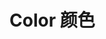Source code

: # Color 颜色

<template>

## 概述

推荐使用以下调色板的颜色作为设计和开发规范，以保证页面和组件之间的视觉一致

## 主色

<div class='card'>
    <div 
        v-for="(value, key) of list" 
        :key="value"
        class="p-card-lg p-color-white" 
        :class="[`p-bg-color-${key}`]"
    >{{key + ' - ' + value}}</div>
</div>

</template>

<script>
export default {
    data() {
        return {
            list:{
                primary:'#2d8cf0',
                green:'#19be6b',
                yellow:'#ff9900',
                red:'#ed4014',
                default:'#f8f8f9',
                white:'#ffffff',
                black:'#000000',
                content:'#515a6e',
            }
        }
    },
}
</script>
<!--
<style lang="scss" scoped>
.card{
    display: flex;
    flex-wrap: wrap;

    > div{
        width: 230px;
        margin: 10px 20px;
        height: 100px;
        line-height: 100px;
        text-align: center;
    }

    .p-bg-color-white,
    .p-bg-color-default{
        color:#000;
    }
}
</style> -->
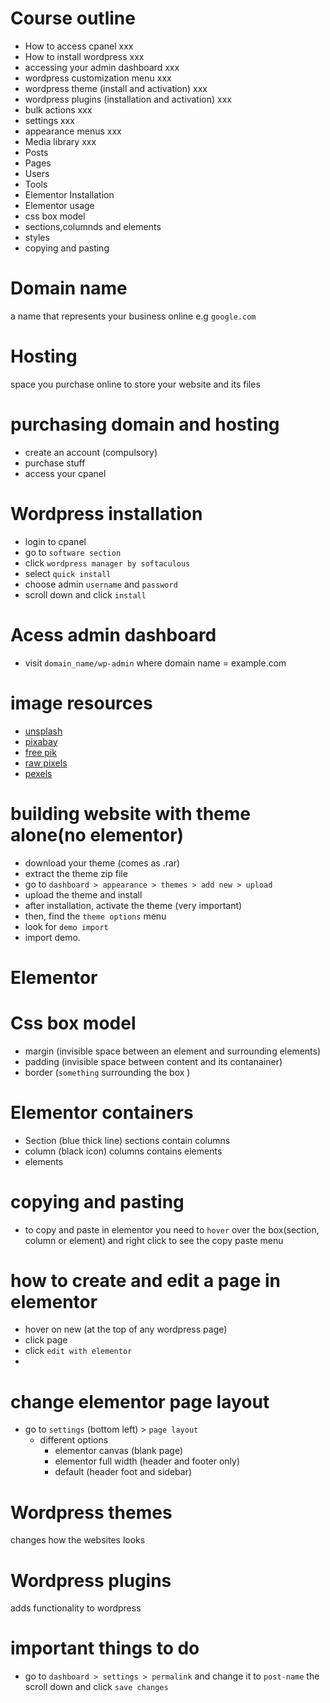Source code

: # Course outline

* How to access cpanel  xxx
* How to install wordpress xxx
* accessing your admin dashboard  xxx
* wordpress customization menu xxx
* wordpress theme (install and activation) xxx
* wordpress plugins (installation and activation) xxx
* bulk actions xxx
* settings xxx
* appearance menus xxx
* Media library xxx
* Posts
* Pages
* Users
* Tools
* Elementor Installation
* Elementor usage
* css box model
* sections,columnds and elements
* styles
* copying and pasting

# Domain name

a name that represents your business online e.g `google.com`

# Hosting

space you purchase online to store your website and its files

# purchasing domain and hosting

* create an account (compulsory)
* purchase stuff
* access your cpanel

# Wordpress installation

* login to cpanel
* go to `software section`
* click `wordpress manager by softaculous`
* select `quick install`
* choose admin `username` and `password`
* scroll down and click `install`

# Acess admin dashboard

* visit `domain_name/wp-admin` where domain name = example.com


# image resources

* [unsplash](https://unsplash.com)
* [pixabay](https://pixabay.com)
* [free pik](https://freepik.com)
* [raw pixels](https://rawpixels.com)
* [pexels](https://pexels.com)


# building website with theme alone(no elementor)

* download your theme (comes as .rar)
* extract the theme zip file
* go to `dashboard > appearance > themes > add new > upload`
* upload the theme and install
* after installation, activate the theme (very important)
* then, find the `theme options` menu
* look for `demo import`
* import demo.


# Elementor

# Css box model 

* margin (invisible space between an element and surrounding elements)
* padding (invisible space between content and its contanainer)
* border (`something` surrounding the box )

# Elementor containers

* Section (blue thick line) sections contain columns
* column (black icon) columns contains elements
* elements 

# copying and pasting

* to copy and paste in elementor you need to `hover` over the box(section, column or element)
and right click to see the copy paste menu 

# how to create and edit a page in elementor

* hover on new (at the top of any wordpress page)
* click page
* click `edit with elementor`
*

# change elementor page layout

* go to `settings` (bottom left) > `page layout`
    * different options
        * elementor canvas (blank page)
        * elementor full width (header and footer only)
        * default (header foot and sidebar)

# Wordpress themes 

changes how the websites looks

# Wordpress plugins 

adds functionality to wordpress

# important things to do

* go to `dashboard > settings > permalink` and change it to `post-name` the scroll down and click `save changes` 



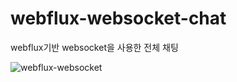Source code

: # webflux-websocket-chat
webflux기반 websocket을 사용한 전체 채팅

![webflux-websocket](https://github.com/O-Wensu/webflux-websocket-chat/assets/47537803/5d07a6f5-8e4d-442c-8752-ffbfbf17a0a4)
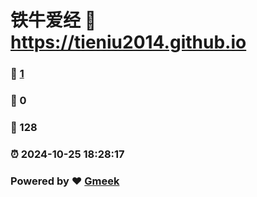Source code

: # 铁牛爱经 :link: https://tieniu2014.github.io 
### :page_facing_up: [1](https://tieniu2014.github.io/tag.html) 
### :speech_balloon: 0 
### :hibiscus: 128 
### :alarm_clock: 2024-10-25 18:28:17 
### Powered by :heart: [Gmeek](https://github.com/Meekdai/Gmeek)
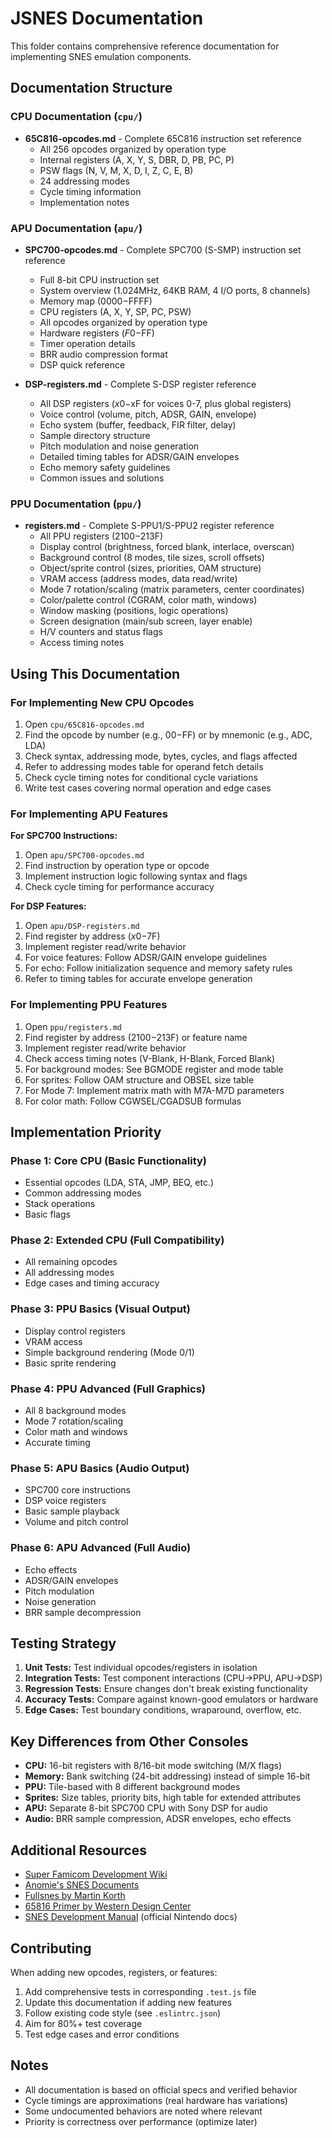 # JSNES Documentation

This folder contains comprehensive reference documentation for implementing SNES emulation components.

## Documentation Structure

### CPU Documentation (`cpu/`)

- **65C816-opcodes.md** - Complete 65C816 instruction set reference
  - All 256 opcodes organized by operation type
  - Internal registers (A, X, Y, S, DBR, D, PB, PC, P)
  - PSW flags (N, V, M, X, D, I, Z, C, E, B)
  - 24 addressing modes
  - Cycle timing information
  - Implementation notes

### APU Documentation (`apu/`)

- **SPC700-opcodes.md** - Complete SPC700 (S-SMP) instruction set reference
  - Full 8-bit CPU instruction set
  - System overview (1.024MHz, 64KB RAM, 4 I/O ports, 8 channels)
  - Memory map ($0000-$FFFF)
  - CPU registers (A, X, Y, SP, PC, PSW)
  - All opcodes organized by operation type
  - Hardware registers ($F0-$FF)
  - Timer operation details
  - BRR audio compression format
  - DSP quick reference

- **DSP-registers.md** - Complete S-DSP register reference
  - All DSP registers ($x0-$xF for voices 0-7, plus global registers)
  - Voice control (volume, pitch, ADSR, GAIN, envelope)
  - Echo system (buffer, feedback, FIR filter, delay)
  - Sample directory structure
  - Pitch modulation and noise generation
  - Detailed timing tables for ADSR/GAIN envelopes
  - Echo memory safety guidelines
  - Common issues and solutions

### PPU Documentation (`ppu/`)

- **registers.md** - Complete S-PPU1/S-PPU2 register reference
  - All PPU registers ($2100-$213F)
  - Display control (brightness, forced blank, interlace, overscan)
  - Background control (8 modes, tile sizes, scroll offsets)
  - Object/sprite control (sizes, priorities, OAM structure)
  - VRAM access (address modes, data read/write)
  - Mode 7 rotation/scaling (matrix parameters, center coordinates)
  - Color/palette control (CGRAM, color math, windows)
  - Window masking (positions, logic operations)
  - Screen designation (main/sub screen, layer enable)
  - H/V counters and status flags
  - Access timing notes

## Using This Documentation

### For Implementing New CPU Opcodes

1. Open `cpu/65C816-opcodes.md`
2. Find the opcode by number (e.g., $00-$FF) or by mnemonic (e.g., ADC, LDA)
3. Check syntax, addressing mode, bytes, cycles, and flags affected
4. Refer to addressing modes table for operand fetch details
5. Check cycle timing notes for conditional cycle variations
6. Write test cases covering normal operation and edge cases

### For Implementing APU Features

**For SPC700 Instructions:**
1. Open `apu/SPC700-opcodes.md`
2. Find instruction by operation type or opcode
3. Implement instruction logic following syntax and flags
4. Check cycle timing for performance accuracy

**For DSP Features:**
1. Open `apu/DSP-registers.md`
2. Find register by address ($x0-$7F)
3. Implement register read/write behavior
4. For voice features: Follow ADSR/GAIN envelope guidelines
5. For echo: Follow initialization sequence and memory safety rules
6. Refer to timing tables for accurate envelope generation

### For Implementing PPU Features

1. Open `ppu/registers.md`
2. Find register by address ($2100-$213F) or feature name
3. Implement register read/write behavior
4. Check access timing notes (V-Blank, H-Blank, Forced Blank)
5. For background modes: See BGMODE register and mode table
6. For sprites: Follow OAM structure and OBSEL size table
7. For Mode 7: Implement matrix math with M7A-M7D parameters
8. For color math: Follow CGWSEL/CGADSUB formulas

## Implementation Priority

### Phase 1: Core CPU (Basic Functionality)
- Essential opcodes (LDA, STA, JMP, BEQ, etc.)
- Common addressing modes
- Stack operations
- Basic flags

### Phase 2: Extended CPU (Full Compatibility)
- All remaining opcodes
- All addressing modes
- Edge cases and timing accuracy

### Phase 3: PPU Basics (Visual Output)
- Display control registers
- VRAM access
- Simple background rendering (Mode 0/1)
- Basic sprite rendering

### Phase 4: PPU Advanced (Full Graphics)
- All 8 background modes
- Mode 7 rotation/scaling
- Color math and windows
- Accurate timing

### Phase 5: APU Basics (Audio Output)
- SPC700 core instructions
- DSP voice registers
- Basic sample playback
- Volume and pitch control

### Phase 6: APU Advanced (Full Audio)
- Echo effects
- ADSR/GAIN envelopes
- Pitch modulation
- Noise generation
- BRR sample decompression

## Testing Strategy

1. **Unit Tests:** Test individual opcodes/registers in isolation
2. **Integration Tests:** Test component interactions (CPU→PPU, APU→DSP)
3. **Regression Tests:** Ensure changes don't break existing functionality
4. **Accuracy Tests:** Compare against known-good emulators or hardware
5. **Edge Cases:** Test boundary conditions, wraparound, overflow, etc.

## Key Differences from Other Consoles

- **CPU:** 16-bit registers with 8/16-bit mode switching (M/X flags)
- **Memory:** Bank switching (24-bit addressing) instead of simple 16-bit
- **PPU:** Tile-based with 8 different background modes
- **Sprites:** Size tables, priority bits, high table for extended attributes
- **APU:** Separate 8-bit SPC700 CPU with Sony DSP for audio
- **Audio:** BRR sample compression, ADSR envelopes, echo effects

## Additional Resources

- [Super Famicom Development Wiki](https://wiki.superfamicom.org/)
- [Anomie's SNES Documents](http://www.romhacking.net/documents/196/)
- [Fullsnes by Martin Korth](https://problemkaputt.de/fullsnes.htm)
- [65816 Primer by Western Design Center](http://www.westerndesigncenter.com/)
- [SNES Development Manual](https://archive.org/details/SNESDevManual) (official Nintendo docs)

## Contributing

When adding new opcodes, registers, or features:

1. Add comprehensive tests in corresponding `.test.js` file
2. Update this documentation if adding new features
3. Follow existing code style (see `.eslintrc.json`)
4. Aim for 80%+ test coverage
5. Test edge cases and error conditions

## Notes

- All documentation is based on official specs and verified behavior
- Cycle timings are approximations (real hardware has variations)
- Some undocumented behaviors are noted where relevant
- Priority is correctness over performance (optimize later)
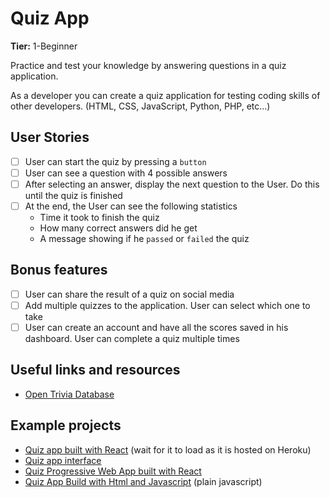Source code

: # Quiz App

**Tier:** 1-Beginner

Practice and test your knowledge by answering questions in a quiz application.

As a developer you can create a quiz application for testing coding skills of other developers. (HTML, CSS, JavaScript, Python, PHP, etc...)

## User Stories

-   [ ] User can start the quiz by pressing a `button`
-   [ ] User can see a question with 4 possible answers
-   [ ] After selecting an answer, display the next question to the User. Do this until the quiz is finished
-   [ ] At the end, the User can see the following statistics
    -   Time it took to finish the quiz
    -   How many correct answers did he get
    -   A message showing if he `passed` or `failed` the quiz

## Bonus features

-   [ ] User can share the result of a quiz on social media
-   [ ] Add multiple quizzes to the application. User can select which one to take
-   [ ] User can create an account and have all the scores saved in his dashboard. User can complete a quiz multiple times

## Useful links and resources

-   [Open Trivia Database](https://opentdb.com/api_config.php)

## Example projects

-   [Quiz app built with React](http://tranquil-beyond-43849.herokuapp.com/) (wait for it to load as it is hosted on Heroku)
-   [Quiz app interface](https://codepen.io/FlorinPop17/full/qqYNgW)
-   [Quiz Progressive Web App built with React](https://github.com/SafdarJamal/quiz-app)
-   [Quiz App Build with Html and Javascript](https://github.com/johnbabu021/quiz-app)  (plain javascript)
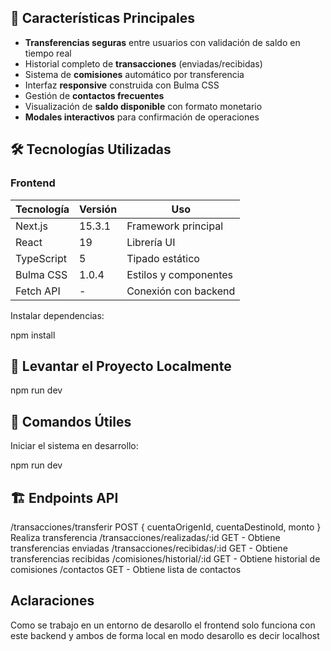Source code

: 
## 🚀 Características Principales
- **Transferencias seguras** entre usuarios con validación de saldo en tiempo real
- Historial completo de **transacciones** (enviadas/recibidas)
- Sistema de **comisiones** automático por transferencia
- Interfaz **responsive** construida con Bulma CSS
- Gestión de **contactos frecuentes**
- Visualización de **saldo disponible** con formato monetario
- **Modales interactivos** para confirmación de operaciones

## 🛠 Tecnologías Utilizadas

### Frontend
| Tecnología | Versión | Uso |
|------------|---------|-----|
| Next.js | 15.3.1 | Framework principal |
| React | 19 | Librería UI |
| TypeScript | 5 | Tipado estático |
| Bulma CSS | 1.0.4 | Estilos y componentes |
| Fetch API | - | Conexión con backend |

Instalar dependencias:

  npm install

## 🌱 Levantar el Proyecto Localmente

  npm run dev

## 📜 Comandos Útiles
  Iniciar el sistema en desarrollo:

  npm run dev

## 🏗 Endpoints API
/transacciones/transferir	POST	{ cuentaOrigenId, cuentaDestinoId, monto }	Realiza transferencia
/transacciones/realizadas/:id	GET	-	Obtiene transferencias enviadas
/transacciones/recibidas/:id	GET	-	Obtiene transferencias recibidas
/comisiones/historial/:id	GET	-	Obtiene historial de comisiones
/contactos	GET	-	Obtiene lista de contactos

## Aclaraciones
Como se trabajo en un entorno de desarollo el frontend solo funciona con este backend y ambos de forma local en modo desarollo  es decir localhost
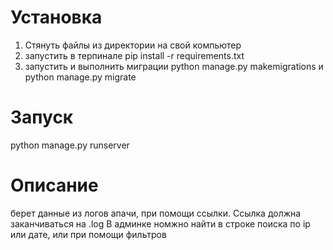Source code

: # Установка
1) Стянуть файлы из директории на свой компьютер
2) запустить в терпинале pip install -r requirements.txt
3) запустить и выполнить миграции python manage.py makemigrations и python manage.py migrate

# Запуск
python manage.py runserver

# Описание
берет данные из логов апачи, при помощи ссылки. Ссылка должна заканчиваться на .log
В админке номжно найти в строке поиска по ip или дате, или при помощи фильтров
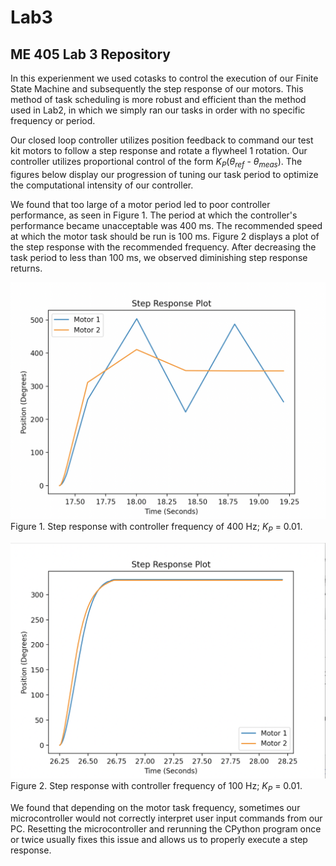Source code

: # Lab3
## ME 405 Lab 3 Repository

In this experienment we used cotasks to control the execution of our Finite State Machine
and subsequently the step response of our motors. This method of task scheduling is more
robust and efficient than the method used in Lab2, in which we simply ran our tasks in
order with no specific frequency or period. 

Our closed loop controller utilizes position feedback to command our test kit motors
to follow a step response and rotate a flywheel 1 rotation. Our controller utilizes proportional control of the form
*K<sub>P</sub>*(*&theta;<sub>ref</sub>* - *&theta;<sub>meas</sub>*). The figures below 
display our progression of tuning our task period to optimize the computational intensity
of our controller.

We found that too large of a motor period led to poor controller performance, as seen in
Figure 1. The period at which the controller's performance became unacceptable was 400
ms. The recommended speed at which the motor task should be run is 100 ms. Figure 2 displays
a plot of the step response with the recommended frequency. After decreasing the task period
to less than 100 ms, we observed diminishing step response returns.

![Step response with motor task frequency of 400 ms](Kp=0.01{PER=400}.png)
<br>
Figure 1. Step response with controller frequency of 400 Hz; *K<sub>P</sub>* = 0.01. 

![Step response with motor task frequnecy of 100 ms](Kp=0.01.png)
<br>
Figure 2. Step response with controller frequency of 100 Hz; *K<sub>P</sub>* = 0.01.

We found that depending on the motor task frequency, sometimes our microcontroller would not correctly interpret user input commands
from our PC. Resetting the microcontroller and rerunning the CPython program once or twice usually fixes this issue and allows us to
properly execute a step response.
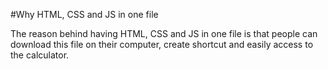 #Why HTML, CSS and JS in one file

The reason behind having HTML, CSS and JS in one file is that people can download this file on their computer, create shortcut and easily access to the calculator. 
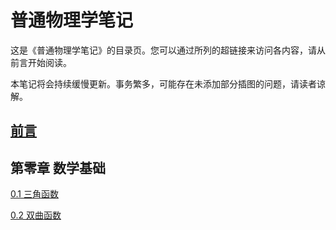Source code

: # 普通物理学笔记

这是《普通物理学笔记》的目录页。您可以通过所列的超链接来访问各内容，请从前言开始阅读。

本笔记将会持续缓慢更新。事务繁多，可能存在未添加部分插图的问题，请读者谅解。

## [前言](foreword.md)

## 第零章 数学基础

[0.1 三角函数](0_1.md)

[0.2 双曲函数](0_2.md)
+ + + +
Exercise brief –
Only the lines containing "built" are needed; copy each of them from the data.

Exercise solution –
-   [Quiz app built with React](http://tranquil-beyond-43849.herokuapp.com/) (wait for it to load as it is hosted on Heroku)
-   [Quiz Progressive Web App built with React](https://github.com/SafdarJamal/quiz-app)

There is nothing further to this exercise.